Sr EDL Hadoop Data Engg or Sr Developer

Data EngineeringTemporarily Remote, Ontario, Canada Halifax, Nova Scotia


Description

Position at Ness Digital Engineering

Required Skills & Experience

Technical Expertise

  • Strong hands-on expertise in Hadoop ecosystem (HDFS, Hive, Spark, Oozie, Yarn, HBase, Kafka, Zookeeper).
  • Deep understanding of data ingestion, transformation, and storage patterns in large-scale environments.
  • Experience with distributed computing, data partitioning, and parallel processing.
  • Proficiency in SQL, PySpark, Scala, or Java.
  • Familiarity with cloud-native data lakes on AWS (EMR, Glue, S3), Azure (HDInsight, ADLS, Synapse), or GCP (Dataproc, BigQuery).
  • Knowledge of data governance tools (Apache Atlas, Ranger, Collibra) and workflow orchestration tools (Airflow, Oozie).
  • Expertise in Data Warehousing and ETL processes, including Design, Development, Support, Implementation, and Testing.
  • Hands on exp in Architecture, design including requirement analysis, performance tuning, data conversion, loading, extraction, transformation, and creating job pipelines.
  • Strong knowledge of the Retail Domain and experience with various stages of data warehouse projects, including data extraction, cleansing, aggregation, validation, transformation, and loading.
  • Exp in using DataStage components such as Sequential File, Join, Sort, Merge, Lookup, Transformer, Remove Duplicates, Copy, Filter, Funnel, Dataset, Change Data Capture, and Aggregator.
  • Strong at database commands (DDL and DML) and data warehousing implementations models.
  • Hands on exp with the Hadoop ecosystem, including HDFS, Hive, Sqoop, NiFi, and YARN.
  • Familiar with Mainframe ESP for job scheduling.
  • Implementation exp in  indexes, table partitioning, collections, analytical functions, and materialized views.

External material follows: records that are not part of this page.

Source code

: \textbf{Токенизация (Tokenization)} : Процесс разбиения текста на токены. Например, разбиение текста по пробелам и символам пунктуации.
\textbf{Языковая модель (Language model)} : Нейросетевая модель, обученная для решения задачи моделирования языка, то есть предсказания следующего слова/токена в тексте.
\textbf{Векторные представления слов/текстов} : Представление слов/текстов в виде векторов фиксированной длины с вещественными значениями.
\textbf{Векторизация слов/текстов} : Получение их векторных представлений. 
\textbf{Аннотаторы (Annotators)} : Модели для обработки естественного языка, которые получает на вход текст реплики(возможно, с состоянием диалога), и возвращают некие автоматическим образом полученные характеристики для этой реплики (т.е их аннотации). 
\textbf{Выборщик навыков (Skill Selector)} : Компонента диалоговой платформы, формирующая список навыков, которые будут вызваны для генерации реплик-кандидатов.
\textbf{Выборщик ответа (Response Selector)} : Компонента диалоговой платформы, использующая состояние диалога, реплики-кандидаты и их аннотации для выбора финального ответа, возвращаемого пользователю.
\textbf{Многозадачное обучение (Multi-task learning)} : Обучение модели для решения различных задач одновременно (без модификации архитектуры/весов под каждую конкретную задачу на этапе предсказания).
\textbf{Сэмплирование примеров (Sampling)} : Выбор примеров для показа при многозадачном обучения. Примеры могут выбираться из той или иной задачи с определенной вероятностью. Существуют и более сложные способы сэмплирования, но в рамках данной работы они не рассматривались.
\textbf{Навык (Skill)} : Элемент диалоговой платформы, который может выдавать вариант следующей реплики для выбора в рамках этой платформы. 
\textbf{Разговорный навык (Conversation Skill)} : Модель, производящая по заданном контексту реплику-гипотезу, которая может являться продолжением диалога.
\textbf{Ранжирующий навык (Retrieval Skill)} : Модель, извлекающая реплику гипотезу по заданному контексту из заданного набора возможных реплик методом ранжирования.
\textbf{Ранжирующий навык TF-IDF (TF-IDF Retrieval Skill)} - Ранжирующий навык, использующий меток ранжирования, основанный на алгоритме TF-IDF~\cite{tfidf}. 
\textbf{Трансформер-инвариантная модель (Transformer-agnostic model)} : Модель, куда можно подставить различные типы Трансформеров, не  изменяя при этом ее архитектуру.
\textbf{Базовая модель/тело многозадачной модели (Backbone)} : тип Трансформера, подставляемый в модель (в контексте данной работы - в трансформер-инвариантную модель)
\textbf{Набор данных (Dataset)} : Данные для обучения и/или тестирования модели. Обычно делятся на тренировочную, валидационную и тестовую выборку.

Created and managed tables, views, constraints, and indexes.
  • Experienced in CI/CD processes using Jenkins and SourceTree.
  • Proficient with ServiceNow, Confluence, Bitbucket, and JIRA.

Preferred Qualifications

  • Experience integrating EDL with modern lakehouse platforms (Databricks, Snowflake, Synapse, BigQuery).
  • Understanding of machine learning pipelines and real-time analytics use cases.
  • Exposure to data mesh or domain-driven data architectures.
  • Certifications in Hadoop, Cloudera, AWS, or Azure data services.